Tout revint lentement à la normale. Engourdis, les gens émergeaient. Leurs corps fumaient comme s’ils étaient gorgés d’eau. Pendant l’agitation causée par l’iceberg et la longue pluie, Senhor Vaz n’avait pas importuné Hanna avec sa demande en mariage. Elle avait eu le temps de réfléchir et ne doutait pas de la sincérité de Senhor Vaz. Mais qui était-il, ce petit homme dont les cheveux, la moustache et les ongles étaient toujours impeccablement propres, les vêtements bien repassés, et qui pouvait s’emporter violemment contre lui-même quand il lui arrivait de renverser son café ? C’est un homme gentil, pensait-elle, qui a sans doute deux fois mon âge. Je ne ressens rien de ce qu’il y avait entre Lundmark et moi. Il me rassure dans ce monde étranger, mais l’aimer, le laisser entrer dans mon lit est impensable.

Elle avait donc décidé de refuser sa proposition lorsque la pluie cessa, les insectes disparurent et le bordel rouvrit.

C’est alors que Carlos s’enfuit. Un matin, le singe avait disparu.

Il était déjà arrivé qu’il s’en aille quelques heures, en visite dans un monde secret dont personne ne savait rien. Il n’y avait pas d’autre chimpanzé en ville. Mais il était fréquent que des babouins se risquent dans les jardins publics à la recherche de nourriture. C’était peut-être eux que Carlos allait voir ?

Cette fois, le singe ne revint pas. Trois jours plus tard, Carlos n’était toujours pas rentré. Les femmes du bordel partirent à sa recherche. Senhor Vaz envoya tous ceux qu’il put sur la trace de Carlos. Il promit une récompense, mais personne n’avait vu le singe.

Senhor Vaz avait du chagrin. Pour la première fois, son masque se fissurait et il montrait son inquiétude et sa peine. Hanna en fut saisie et songea que l’homme qui avait demandé sa main était lui aussi très seul. Entouré de filles, mais avant tout attaché à un singe égaré tombé entre ses mains quand un client n’avait pu payer son dû.

Peut-être est-ce pour cela que Carlos s’est enfui, pensa-t-elle. Pour que je puisse voir le vrai visage de Senhor Vaz ?

Il lui rappelait son père. Elin veillait à ce qu’il soit toujours propre sur lui, comme Senhor Vaz, qui soignait sa toilette et son apparence. Dans une des pièces à l’arrière de la maison, où elle n’était encore jamais allée, Hanna savait que Vaz avait une salle de bains, mais qu’il ne laissait jamais personne le voir quand il était dans sa baignoire émaillée.

Lundmark n’était pas toujours propre. Hanna en avait parfois souffert, quand il se couchait près d’elle sans s’être correctement lavé.

Pendant l’absence de Carlos, elle commença à regarder Senhor Vaz d’une autre façon. Il n’était peut-être pas celui qu’elle avait d’abord cru.

Un jour, le chimpanzé revint. Hanna fut réveillée à l’aube par un cri de joie poussé au rez-de-chaussée. Habillée en hâte, elle trouva Carlos et Senhor Vaz étroitement enlacés.

À son retour, Carlos avait un foulard bleu attaché autour du cou.

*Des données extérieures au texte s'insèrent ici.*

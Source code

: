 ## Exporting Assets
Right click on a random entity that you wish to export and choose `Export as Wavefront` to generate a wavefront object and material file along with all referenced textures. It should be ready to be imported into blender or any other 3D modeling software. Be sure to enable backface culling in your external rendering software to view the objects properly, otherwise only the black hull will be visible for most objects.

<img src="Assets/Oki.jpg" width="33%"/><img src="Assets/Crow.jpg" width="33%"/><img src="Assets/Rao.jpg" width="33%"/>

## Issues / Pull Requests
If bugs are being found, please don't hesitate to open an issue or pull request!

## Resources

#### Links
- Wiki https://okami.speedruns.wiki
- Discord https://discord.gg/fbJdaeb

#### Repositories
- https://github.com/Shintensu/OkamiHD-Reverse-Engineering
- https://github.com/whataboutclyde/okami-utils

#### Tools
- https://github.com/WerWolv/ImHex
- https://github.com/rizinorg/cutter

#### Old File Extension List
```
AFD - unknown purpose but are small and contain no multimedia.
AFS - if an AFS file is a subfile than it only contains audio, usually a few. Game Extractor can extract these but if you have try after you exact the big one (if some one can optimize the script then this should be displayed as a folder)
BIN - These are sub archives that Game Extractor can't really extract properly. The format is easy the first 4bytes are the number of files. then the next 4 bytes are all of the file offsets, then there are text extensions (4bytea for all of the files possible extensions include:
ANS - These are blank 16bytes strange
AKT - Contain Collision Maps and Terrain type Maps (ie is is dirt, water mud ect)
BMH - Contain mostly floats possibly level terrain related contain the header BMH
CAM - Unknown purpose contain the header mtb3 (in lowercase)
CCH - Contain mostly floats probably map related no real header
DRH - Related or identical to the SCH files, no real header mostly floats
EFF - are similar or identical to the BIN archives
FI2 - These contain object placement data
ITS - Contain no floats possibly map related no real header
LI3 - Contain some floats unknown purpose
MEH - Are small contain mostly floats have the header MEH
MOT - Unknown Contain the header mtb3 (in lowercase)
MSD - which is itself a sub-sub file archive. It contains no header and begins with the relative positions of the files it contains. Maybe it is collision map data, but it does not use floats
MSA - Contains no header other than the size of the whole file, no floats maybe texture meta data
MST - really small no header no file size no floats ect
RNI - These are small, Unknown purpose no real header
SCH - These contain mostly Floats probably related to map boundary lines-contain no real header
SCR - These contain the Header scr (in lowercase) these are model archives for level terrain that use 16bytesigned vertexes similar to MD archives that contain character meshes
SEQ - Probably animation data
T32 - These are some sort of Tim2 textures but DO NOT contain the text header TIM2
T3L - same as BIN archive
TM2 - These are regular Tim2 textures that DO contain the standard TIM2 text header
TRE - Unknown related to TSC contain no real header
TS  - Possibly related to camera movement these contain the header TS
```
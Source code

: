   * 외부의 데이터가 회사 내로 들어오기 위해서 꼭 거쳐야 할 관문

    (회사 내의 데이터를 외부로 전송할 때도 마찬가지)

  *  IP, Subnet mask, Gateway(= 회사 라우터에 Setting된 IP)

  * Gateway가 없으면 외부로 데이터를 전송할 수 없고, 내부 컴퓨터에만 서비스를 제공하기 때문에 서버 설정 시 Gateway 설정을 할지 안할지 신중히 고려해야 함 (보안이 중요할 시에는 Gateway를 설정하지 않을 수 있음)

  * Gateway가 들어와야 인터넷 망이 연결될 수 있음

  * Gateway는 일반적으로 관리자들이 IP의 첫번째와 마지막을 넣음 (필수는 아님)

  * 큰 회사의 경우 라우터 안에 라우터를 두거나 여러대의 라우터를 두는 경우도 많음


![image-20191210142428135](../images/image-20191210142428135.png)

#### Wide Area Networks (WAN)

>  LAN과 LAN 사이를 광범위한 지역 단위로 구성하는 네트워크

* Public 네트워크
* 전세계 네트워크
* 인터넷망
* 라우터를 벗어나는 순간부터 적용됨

Où l’avait-il eu ? Qui le lui avait attaché ? Personne ne le savait. La fuite soudaine du singe et son retour demeurèrent son secret.

Carlos semblait étonné par l’agitation qui l’entourait. Tout le monde voulait le toucher, si bien qu’il se mit à crier, à se débattre et à déchirer les rideaux pour qu’on le laisse tranquille.

Il ne s’apaisa enfin que lorsqu’on ne s’occupa plus de lui.